Nonportable code in C++ support
Kuba Ober
kuba at mareimbrium.org
Sat Feb 16 15:34:16 UTC 2008
On Friday 15 February 2008, Matthew Woehlke wrote:
> Esben Mose Hansen wrote:
> > On Friday 15 February 2008 20:14:15 Matthew Woehlke wrote:
> >> Isn't this a *really* good reason to strip the last couple bits? I.e.
> >> because otherwise with a small table you will *always* get collisions
> >> due to the last 2-4 bits always being 0?
> >
> > Most hashtable implementations uses a modulo by some number of the form
> > 2^N-1 or similar, you would not get increased collisions. This why e.g.

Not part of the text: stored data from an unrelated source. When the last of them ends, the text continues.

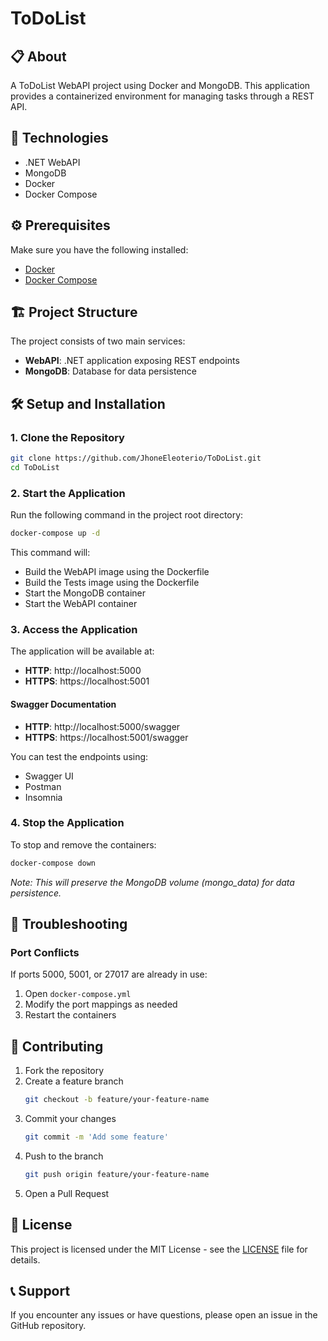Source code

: # ToDoList

## 📋 About
A ToDoList WebAPI project using Docker and MongoDB. This application provides a containerized environment for managing tasks through a REST API.

## 🚀 Technologies
- .NET WebAPI
- MongoDB
- Docker
- Docker Compose

## ⚙️ Prerequisites
Make sure you have the following installed:
- [Docker](https://www.docker.com/get-started)
- [Docker Compose](https://docs.docker.com/compose/install/)

## 🏗️ Project Structure
The project consists of two main services:
- **WebAPI**: .NET application exposing REST endpoints
- **MongoDB**: Database for data persistence

## 🛠️ Setup and Installation

### 1. Clone the Repository
```bash
git clone https://github.com/JhoneEleoterio/ToDoList.git
cd ToDoList
```

### 2. Start the Application
Run the following command in the project root directory:
```bash
docker-compose up -d
```

This command will:
- Build the WebAPI image using the Dockerfile
- Build the Tests image using the Dockerfile
- Start the MongoDB container
- Start the WebAPI container

### 3. Access the Application
The application will be available at:

- **HTTP**: http://localhost:5000
- **HTTPS**: https://localhost:5001

#### Swagger Documentation
- **HTTP**: http://localhost:5000/swagger
- **HTTPS**: https://localhost:5001/swagger

You can test the endpoints using:
- Swagger UI
- Postman
- Insomnia

### 4. Stop the Application
To stop and remove the containers:
```bash
docker-compose down
```

*Note: This will preserve the MongoDB volume (mongo_data) for data persistence.*

## 🔧 Troubleshooting

### Port Conflicts
If ports 5000, 5001, or 27017 are already in use:
1. Open `docker-compose.yml`
2. Modify the port mappings as needed
3. Restart the containers

## 👥 Contributing
1. Fork the repository
2. Create a feature branch
   ```bash
   git checkout -b feature/your-feature-name
   ```
3. Commit your changes
   ```bash
   git commit -m 'Add some feature'
   ```
4. Push to the branch
   ```bash
   git push origin feature/your-feature-name
   ```
5. Open a Pull Request

## 📄 License
This project is licensed under the MIT License - see the [LICENSE](LICENSE) file for details.

## 📞 Support
If you encounter any issues or have questions, please open an issue in the GitHub repository.

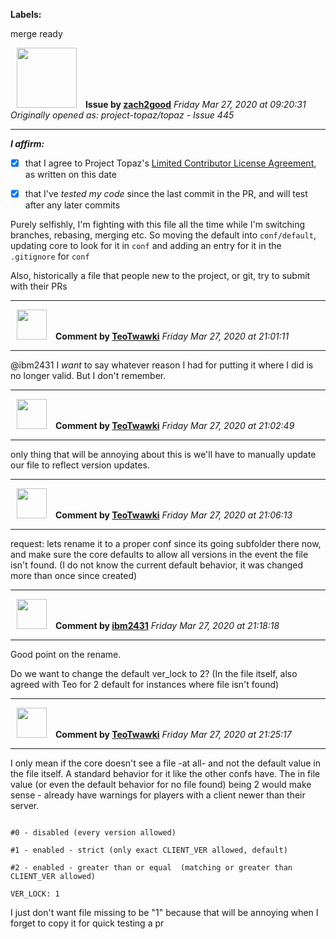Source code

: **Labels:**

merge ready



<a href="https://github.com/zach2good"><img src="https://avatars3.githubusercontent.com/u/1389729?v=4" width="96" height="96" hspace="10"></img></a> **Issue by [zach2good](https://github.com/zach2good)**
_Friday Mar 27, 2020 at 09:20:31_
_Originally opened as: project-topaz/topaz - Issue 445_

----

<!-- place 'x' mark between square [] brackets to affirm: -->
**_I affirm:_**
- [x] that I agree to Project Topaz's [Limited Contributor License Agreement](http://project-topaz.com/blob/release/CONTRIBUTOR_AGREEMENT.md), as written on this date
- [x] that I've _tested my code_ since the last commit in the PR, and will test after any later commits

Purely selfishly, I'm fighting with this file all the time while I'm switching branches, rebasing, merging etc. So moving the default into `conf/default`, updating core to look for it in `conf` and adding an entry for it in the `.gitignore` for `conf`

Also, historically a file that people new to the project, or git, try to submit with their PRs


----
<a href="https://github.com/TeoTwawki"><img src="https://avatars0.githubusercontent.com/u/6871475?v=4" width="48" height="48" hspace="10"></img></a> **Comment by [TeoTwawki](https://github.com/TeoTwawki)**
_Friday Mar 27, 2020 at 21:01:11_

----

@ibm2431 I _want_ to say whatever reason I had for putting it where I did is no longer valid. But I don't remember. 


----
<a href="https://github.com/TeoTwawki"><img src="https://avatars0.githubusercontent.com/u/6871475?v=4" width="48" height="48" hspace="10"></img></a> **Comment by [TeoTwawki](https://github.com/TeoTwawki)**
_Friday Mar 27, 2020 at 21:02:49_

----

only thing that will be annoying about this is we'll have to manually update our file to reflect version updates.


----
<a href="https://github.com/TeoTwawki"><img src="https://avatars0.githubusercontent.com/u/6871475?v=4" width="48" height="48" hspace="10"></img></a> **Comment by [TeoTwawki](https://github.com/TeoTwawki)**
_Friday Mar 27, 2020 at 21:06:13_

----

request: lets rename it to a proper conf since its going subfolder there now, and make sure the core defaults to allow all versions in the event the file isn't found. (I do not know the current default behavior, it was changed more than once since created)


----
<a href="https://github.com/ibm2431"><img src="https://avatars3.githubusercontent.com/u/13112942?v=4" width="48" height="48" hspace="10"></img></a> **Comment by [ibm2431](https://github.com/ibm2431)**
_Friday Mar 27, 2020 at 21:18:18_

----

Good point on the rename.

Do we want to change the default ver_lock to 2? (In the file itself, also agreed with Teo for 2 default for instances where file isn't found)


----
<a href="https://github.com/TeoTwawki"><img src="https://avatars0.githubusercontent.com/u/6871475?v=4" width="48" height="48" hspace="10"></img></a> **Comment by [TeoTwawki](https://github.com/TeoTwawki)**
_Friday Mar 27, 2020 at 21:25:17_

----

I only mean if the core doesn't see a file -at all- and not the default value in the file itself. A standard behavior for it like the other confs have.  The in file value (or even the default behavior for no file found) being 2 would make sense - already have warnings for players with a client newer than their server.

```
#0 - disabled (every version allowed)
#1 - enabled - strict (only exact CLIENT_VER allowed, default)
#2 - enabled - greater than or equal  (matching or greater than CLIENT_VER allowed)
VER_LOCK: 1
```
I just don't want file missing to be "1" because that will be annoying when I forget to copy it for quick testing a pr
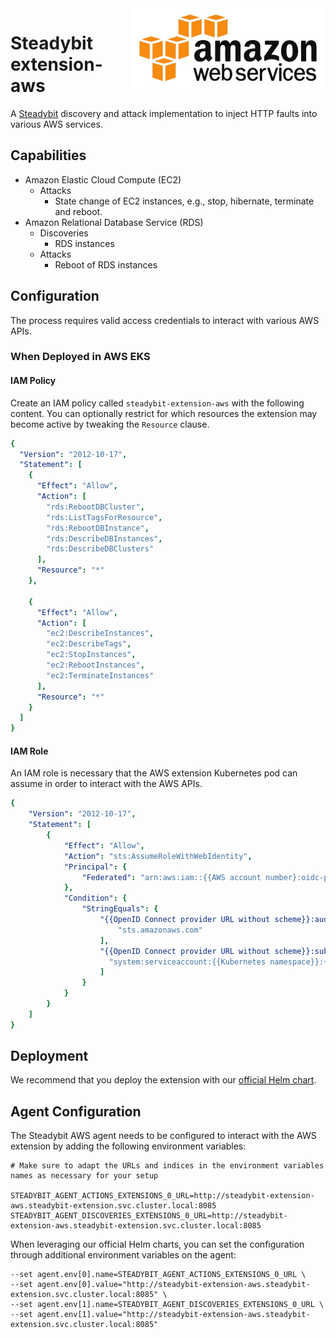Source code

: <img src="./logo.jpeg" height="130" align="right" alt="Amazon Web Services (AWS) logo depicting five orange colored boxes and the text Amazon Web Services">

# Steadybit extension-aws

A [Steadybit](https://www.steadybit.com/) discovery and attack implementation to inject HTTP faults into various AWS services.

## Capabilities

 - Amazon Elastic Cloud Compute (EC2)
     - Attacks
         - State change of EC2 instances, e.g., stop, hibernate, terminate and reboot. 
 - Amazon Relational Database Service (RDS)
   - Discoveries
     - RDS instances
   - Attacks
     - Reboot of RDS instances

## Configuration

The process requires valid access credentials to interact with various AWS APIs.

### When Deployed in AWS EKS 

#### IAM Policy

Create an IAM policy called `steadybit-extension-aws` with the following content.
You can optionally restrict for which resources the extension may become active
by tweaking the `Resource` clause.

```yaml
{
  "Version": "2012-10-17",
  "Statement": [
    {
      "Effect": "Allow",
      "Action": [
        "rds:RebootDBCluster",
        "rds:ListTagsForResource",
        "rds:RebootDBInstance",
        "rds:DescribeDBInstances",
        "rds:DescribeDBClusters"
      ],
      "Resource": "*"
    },

    {
      "Effect": "Allow",
      "Action": [
        "ec2:DescribeInstances",
        "ec2:DescribeTags",
        "ec2:StopInstances",
        "ec2:RebootInstances",
        "ec2:TerminateInstances"
      ],
      "Resource": "*"
    }
  ]
}
```

#### IAM Role

An IAM role is necessary that the AWS extension Kubernetes pod can assume in order to interact
with the AWS APIs.

```yaml
{
    "Version": "2012-10-17",
    "Statement": [
        {
            "Effect": "Allow",
            "Action": "sts:AssumeRoleWithWebIdentity",
            "Principal": {
                "Federated": "arn:aws:iam::{{AWS account number}:oidc-provider/{{OpenID Connect provider URL without scheme}}"
            },
            "Condition": {
                "StringEquals": {
                    "{{OpenID Connect provider URL without scheme}}:aud": [
                        "sts.amazonaws.com"
                    ],
                    "{{OpenID Connect provider URL without scheme}}:sub": [
                      "system:serviceaccount:{{Kubernetes namespace}}:{{Kubernetes service account name}}"
                    ]
                }
            }
        }
    ]
}
```

## Deployment

We recommend that you deploy the extension with our [official Helm chart](https://github.com/steadybit/helm-charts/tree/main/charts/steadybit-extension-aws).

## Agent Configuration

The Steadybit AWS agent needs to be configured to interact with the AWS extension by adding the following environment variables:

```shell
# Make sure to adapt the URLs and indices in the environment variables names as necessary for your setup

STEADYBIT_AGENT_ACTIONS_EXTENSIONS_0_URL=http://steadybit-extension-aws.steadybit-extension.svc.cluster.local:8085
STEADYBIT_AGENT_DISCOVERIES_EXTENSIONS_0_URL=http://steadybit-extension-aws.steadybit-extension.svc.cluster.local:8085
```

When leveraging our official Helm charts, you can set the configuration through additional environment variables on the agent:

```
--set agent.env[0].name=STEADYBIT_AGENT_ACTIONS_EXTENSIONS_0_URL \
--set agent.env[0].value="http://steadybit-extension-aws.steadybit-extension.svc.cluster.local:8085" \
--set agent.env[1].name=STEADYBIT_AGENT_DISCOVERIES_EXTENSIONS_0_URL \
--set agent.env[1].value="http://steadybit-extension-aws.steadybit-extension.svc.cluster.local:8085"
```
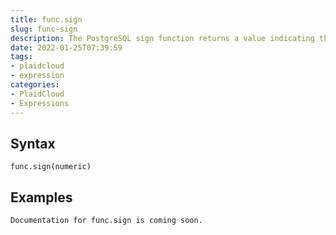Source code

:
 ```yaml
---
title: func.sign
slug: func-sign
description: The PostgreSQL sign function returns a value indicating the sign of a number.
date: 2022-01-25T07:39:59
tags:
- plaidcloud
- expression
categories:
- PlaidCloud
- Expressions
---
```



## Syntax



```
func.sign(numeric)
```


## Examples



```
Documentation for func.sign is coming soon.
```
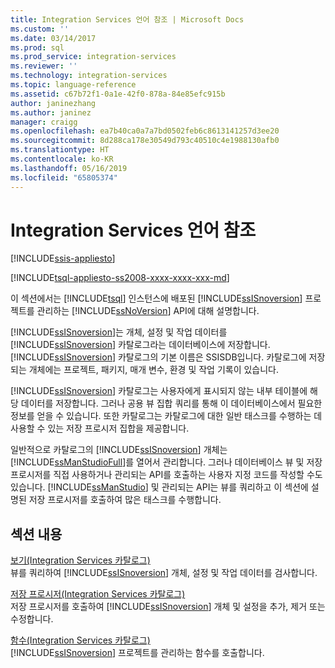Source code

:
 ```yaml
---
title: Integration Services 언어 참조 | Microsoft Docs
ms.custom: ''
ms.date: 03/14/2017
ms.prod: sql
ms.prod_service: integration-services
ms.reviewer: ''
ms.technology: integration-services
ms.topic: language-reference
ms.assetid: c67b72f1-0a1e-42f0-878a-84e85efc915b
author: janinezhang
ms.author: janinez
manager: craigg
ms.openlocfilehash: ea7b40ca0a7a7bd0502feb6c8613141257d3ee20
ms.sourcegitcommit: 8d288ca178e30549d793c40510c4e1988130afb0
ms.translationtype: HT
ms.contentlocale: ko-KR
ms.lasthandoff: 05/16/2019
ms.locfileid: "65805374"
---
```

# <a name="integration-services-language-reference"></a>Integration Services 언어 참조

[!INCLUDE[ssis-appliesto](../includes/ssis-appliesto-ssvrpluslinux-asdb-asdw-xxx.md)]


[!INCLUDE[tsql-appliesto-ss2008-xxxx-xxxx-xxx-md](../includes/tsql-appliesto-ss2008-xxxx-xxxx-xxx-md.md)]

  이 섹션에서는 [!INCLUDE[tsql](../includes/tsql-md.md)] 인스턴스에 배포된 [!INCLUDE[ssISnoversion](../includes/ssisnoversion-md.md)] 프로젝트를 관리하는 [!INCLUDE[ssNoVersion](../includes/ssnoversion-md.md)] API에 대해 설명합니다.  
  
 [!INCLUDE[ssISnoversion](../includes/ssisnoversion-md.md)]는 개체, 설정 및 작업 데이터를 [!INCLUDE[ssISnoversion](../includes/ssisnoversion-md.md)] 카탈로그라는 데이터베이스에 저장합니다. [!INCLUDE[ssISnoversion](../includes/ssisnoversion-md.md)] 카탈로그의 기본 이름은 SSISDB입니다. 카탈로그에 저장되는 개체에는 프로젝트, 패키지, 매개 변수, 환경 및 작업 기록이 있습니다.  
  
 [!INCLUDE[ssISnoversion](../includes/ssisnoversion-md.md)] 카탈로그는 사용자에게 표시되지 않는 내부 테이블에 해당 데이터를 저장합니다. 그러나 공용 뷰 집합 쿼리를 통해 이 데이터베이스에서 필요한 정보를 얻을 수 있습니다. 또한 카탈로그는 카탈로그에 대한 일반 태스크를 수행하는 데 사용할 수 있는 저장 프로시저 집합을 제공합니다.  
  
 일반적으로 카탈로그의 [!INCLUDE[ssISnoversion](../includes/ssisnoversion-md.md)] 개체는 [!INCLUDE[ssManStudioFull](../includes/ssmanstudiofull-md.md)]를 열어서 관리합니다. 그러나 데이터베이스 뷰 및 저장 프로시저를 직접 사용하거나 관리되는 API를 호출하는 사용자 지정 코드를 작성할 수도 있습니다. [!INCLUDE[ssManStudio](../includes/ssmanstudio-md.md)] 및 관리되는 API는 뷰를 쿼리하고 이 섹션에 설명된 저장 프로시저를 호출하여 많은 태스크를 수행합니다.  
  
## <a name="in-this-section"></a>섹션 내용  
 [보기&#40;Integration Services 카탈로그&#41;](../integration-services/system-views/views-integration-services-catalog.md)  
 뷰를 쿼리하여 [!INCLUDE[ssISnoversion](../includes/ssisnoversion-md.md)] 개체, 설정 및 작업 데이터를 검사합니다.  
  
 [저장 프로시저&#40;Integration Services 카탈로그&#41;](../integration-services/system-stored-procedures/stored-procedures-integration-services-catalog.md)  
 저장 프로시저를 호출하여 [!INCLUDE[ssISnoversion](../includes/ssisnoversion-md.md)] 개체 및 설정을 추가, 제거 또는 수정합니다.  
  
 [함수&#40;Integration Services 카탈로그&#41;](https://msdn.microsoft.com/library/9f2aec85-3d4c-415f-b1f8-8328a60b1c7f)  
 [!INCLUDE[ssISnoversion](../includes/ssisnoversion-md.md)] 프로젝트를 관리하는 함수를 호출합니다.  
  
  
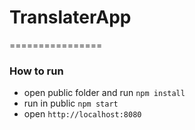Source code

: # TranslaterApp
================

### How to run

- open public folder and run ```npm install```
- run in public  ```npm start```
- open ```http://localhost:8080```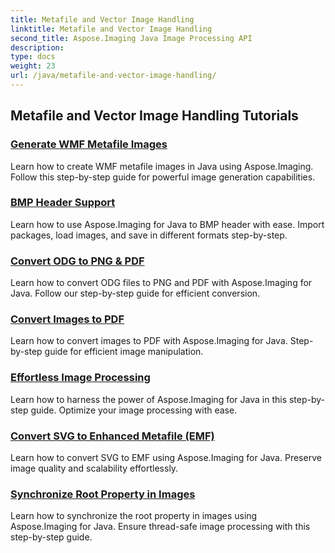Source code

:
 ```yaml
---
title: Metafile and Vector Image Handling
linktitle: Metafile and Vector Image Handling
second_title: Aspose.Imaging Java Image Processing API
description: 
type: docs
weight: 23
url: /java/metafile-and-vector-image-handling/
---
```


## Metafile and Vector Image Handling Tutorials
### [Generate WMF Metafile Images](./generate-wmf-metafile-images/)
Learn how to create WMF metafile images in Java using Aspose.Imaging. Follow this step-by-step guide for powerful image generation capabilities.
### [BMP Header Support](./bmp-header-support/)
Learn how to use Aspose.Imaging for Java to BMP header with ease. Import packages, load images, and save in different formats step-by-step.
### [Convert ODG to PNG & PDF](./odg-file-format-support/)
Learn how to convert ODG files to PNG and PDF with Aspose.Imaging for Java. Follow our step-by-step guide for efficient conversion.
### [Convert Images to PDF](./pdf-dpi-settings-configuration/)
Learn how to convert images to PDF with Aspose.Imaging for Java. Step-by-step guide for efficient image manipulation.
### [Effortless Image Processing](./otg-file-format-support/)
Learn how to harness the power of Aspose.Imaging for Java in this step-by-step guide. Optimize your image processing with ease.
### [Convert SVG to Enhanced Metafile (EMF)](./convert-svg-to-enhanced-metafile/)
Learn how to convert SVG to EMF using Aspose.Imaging for Java. Preserve image quality and scalability effortlessly.
### [Synchronize Root Property in Images](./synchronize-root-property-in-images/)
Learn how to synchronize the root property in images using Aspose.Imaging for Java. Ensure thread-safe image processing with this step-by-step guide.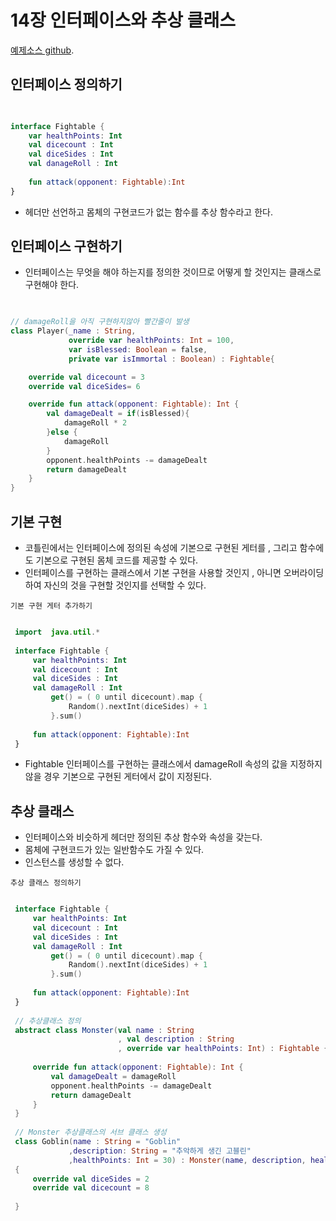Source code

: # 14장 인터페이스와 추상 클래스
[예제소스 github](https://github.com/whdms705/kotlinNote/tree/master/src/ch16).


## 인터페이스 정의하기


``` kotlin

    
interface Fightable {
    var healthPoints: Int
    val dicecount : Int
    val diceSides : Int
    val danageRoll : Int
    
    fun attack(opponent: Fightable):Int
}

```


* 헤더만 선언하고 몸체의 구현코드가 없는 함수를 추상 함수라고 한다.



## 인터페이스 구현하기

* 인터페이스는 무엇을 해야 하는지를 정의한 것이므로 어떻게 할 것인지는 클래스로 구현해야 한다.



``` kotlin

    
// damageRoll을 아직 구현하지않아 빨간줄이 발생
class Player(_name : String,
             override var healthPoints: Int = 100,
             var isBlessed: Boolean = false,
             private var isImmortal : Boolean) : Fightable{

    override val dicecount = 3
    override val diceSides= 6

    override fun attack(opponent: Fightable): Int {
        val damageDealt = if(isBlessed){
            damageRoll * 2
        }else {
            damageRoll
        }
        opponent.healthPoints -= damageDealt
        return damageDealt
    }
}

```

## 기본 구현

* 코틀린에서는 인터페이스에 정의된 속성에 기본으로 구현된 게터를 , 그리고 함수에도 기본으로 구현된 몸체 코드를 제공할 수 있다.
* 인터페이스를 구현하는 클래스에서 기본 구현을 사용할 것인지 , 아니면 오버라이딩하여 자신의 것을 구현할 것인지를 선택할 수 있다.


`기본 구현 게터 추가하기`

``` kotlin

 import  java.util.*
 
 interface Fightable {
     var healthPoints: Int
     val dicecount : Int
     val diceSides : Int
     val damageRoll : Int
         get() = ( 0 until dicecount).map {
             Random().nextInt(diceSides) + 1
         }.sum()
 
     fun attack(opponent: Fightable):Int
 }

```

* Fightable 인터페이스를 구현하는 클래스에서 damageRoll 속성의  값을 지정하지 않을 경우 기본으로 구현된 게터에서 값이 지정된다.


## 추상 클래스

* 인터페이스와 비슷하게 헤더만 정의된 추상 함수와 속성을 갖는다.
* 몸체에 구현코드가 있는 일반함수도 가질 수 있다.
* 인스턴스를 생성할 수 없다.

`추상 클래스 정의하기`

``` kotlin

 interface Fightable {
     var healthPoints: Int
     val dicecount : Int
     val diceSides : Int
     val damageRoll : Int
         get() = ( 0 until dicecount).map {
             Random().nextInt(diceSides) + 1
         }.sum()
 
     fun attack(opponent: Fightable):Int
 }
 
 // 추상클래스 정의
 abstract class Monster(val name : String
                        , val description : String
                        , override var healthPoints: Int) : Fightable {
 
     override fun attack(opponent: Fightable): Int {
         val damageDealt = damageRoll
         opponent.healthPoints -= damageDealt
         return damageDealt
     }
 }
 
 // Monster 추상클래스의 서브 클래스 생성
 class Goblin(name : String = "Goblin"
             ,description: String = "추악하게 생긴 고블린"
             ,healthPoints: Int = 30) : Monster(name, description, healthPoints)
 {
     override val diceSides = 2
     override val dicecount = 8
     
 }

```

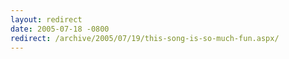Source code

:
 ```yaml
---
layout: redirect
date: 2005-07-18 -0800
redirect: /archive/2005/07/19/this-song-is-so-much-fun.aspx/
---
```

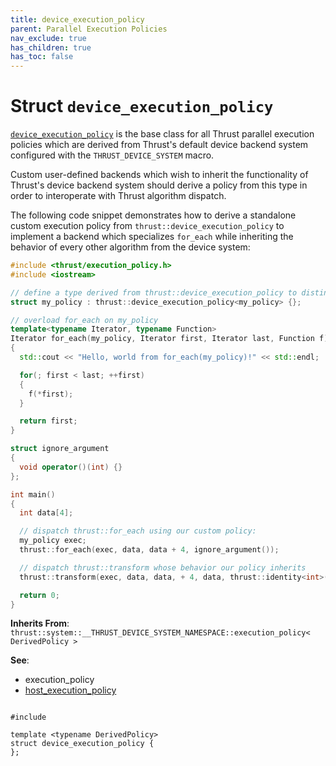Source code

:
 ```yaml
---
title: device_execution_policy
parent: Parallel Execution Policies
nav_exclude: true
has_children: true
has_toc: false
---
```


# Struct `device_execution_policy`

<code><a href="/api/classes/structdevice__execution__policy.html">device&#95;execution&#95;policy</a></code> is the base class for all Thrust parallel execution policies which are derived from Thrust's default device backend system configured with the <code>THRUST&#95;DEVICE&#95;SYSTEM</code> macro.

Custom user-defined backends which wish to inherit the functionality of Thrust's device backend system should derive a policy from this type in order to interoperate with Thrust algorithm dispatch.

The following code snippet demonstrates how to derive a standalone custom execution policy from <code>thrust::device&#95;execution&#95;policy</code> to implement a backend which specializes <code>for&#95;each</code> while inheriting the behavior of every other algorithm from the device system:



```cpp
#include <thrust/execution_policy.h>
#include <iostream>

// define a type derived from thrust::device_execution_policy to distinguish our custom execution policy:
struct my_policy : thrust::device_execution_policy<my_policy> {};

// overload for_each on my_policy
template<typename Iterator, typename Function>
Iterator for_each(my_policy, Iterator first, Iterator last, Function f)
{
  std::cout << "Hello, world from for_each(my_policy)!" << std::endl;

  for(; first < last; ++first)
  {
    f(*first);
  }

  return first;
}

struct ignore_argument
{
  void operator()(int) {}
};

int main()
{
  int data[4];

  // dispatch thrust::for_each using our custom policy:
  my_policy exec;
  thrust::for_each(exec, data, data + 4, ignore_argument());

  // dispatch thrust::transform whose behavior our policy inherits
  thrust::transform(exec, data, data, + 4, data, thrust::identity<int>());

  return 0;
}
```

**Inherits From**:
`thrust::system::__THRUST_DEVICE_SYSTEM_NAMESPACE::execution_policy< DerivedPolicy >`

**See**:
* execution_policy 
* <a href="/api/classes/structhost__execution__policy.html">host_execution_policy</a>

<code class="doxybook">
<span>#include <thrust/execution_policy.h></span><br>
<span>template &lt;typename DerivedPolicy&gt;</span>
<span>struct device&#95;execution&#95;policy {</span>
<span>};</span>
</code>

> > the upcoming implementation of the hash table in the C++ std library just
> > uses a straight reinterpret_cast.
>
> Hmm, well... a particular algorithm I'm familiar with doesn't :-). And
> for good reason (keep reading...).
>
> >> Seriously, how long does a bit-shift operation take? It's measured in
> >> single-digit /cycles/ after all... It's measurable compared to the cost
> >> of calling the hash function, but not compared to much else.
> >
> > A hash function can be called very often. Just the other day, a 70s
> > optimisation program managed to call hash<T*> 250 million times. If the
> > result is improved, it might be worth it using the 250 million cycles (I
> > mean, what is that these days?), but in this case it is not. It just
> > means more complicated code with worse performance for no real gain.
>
> Ok... that would make a shift here *almost* a 0.2% performance hit on a
> typical recent machine. I can't say I'm terrifically worried about that.
>
> However, you failed to take something into account. You don't just call
> hash(foo), because to get the hash table index you actually have to call
> reduce(hash(foo)). The reduce function matters... a *lot*.
>
> In order for a no-op pointer hash function to not suck, you /must/ use
> the modulo-2**n-1 reduce() function you mentioned, but idivl is hugely
> more expensive than andl, even after the more complicated hash function
> needed by a modulo-2**n hash table. A modulo-2**n hash table (where
> reduce() == andl) with a shrl hash function should neatly outperform* a
> modulo-2**n-1 hash table (reduce() == movl+cltd+idivl) with a no-op hash
> function.
>
> (* Did I say "outperform"? I meant "kick the pants off"... testing 2**30
> iterations of shrl+and vs movl+cltd+idivl in a loopl on a Xeon, the
> latter was around 20x slower. The times were 0m1.118s vs 0m27.393s.
> Sources attached.)
Are those tight loops realistic? What about memory accesses etc? I presume
that an idivl followed by a memory access will somewhat amortize the cost of
the latter, and so on. I'd suggest trying to do an assembly implementation of
the whole hash lookup, and run it with cold cache
(even /bin/cat /usr/lib/libc.a > /dev/null should do it).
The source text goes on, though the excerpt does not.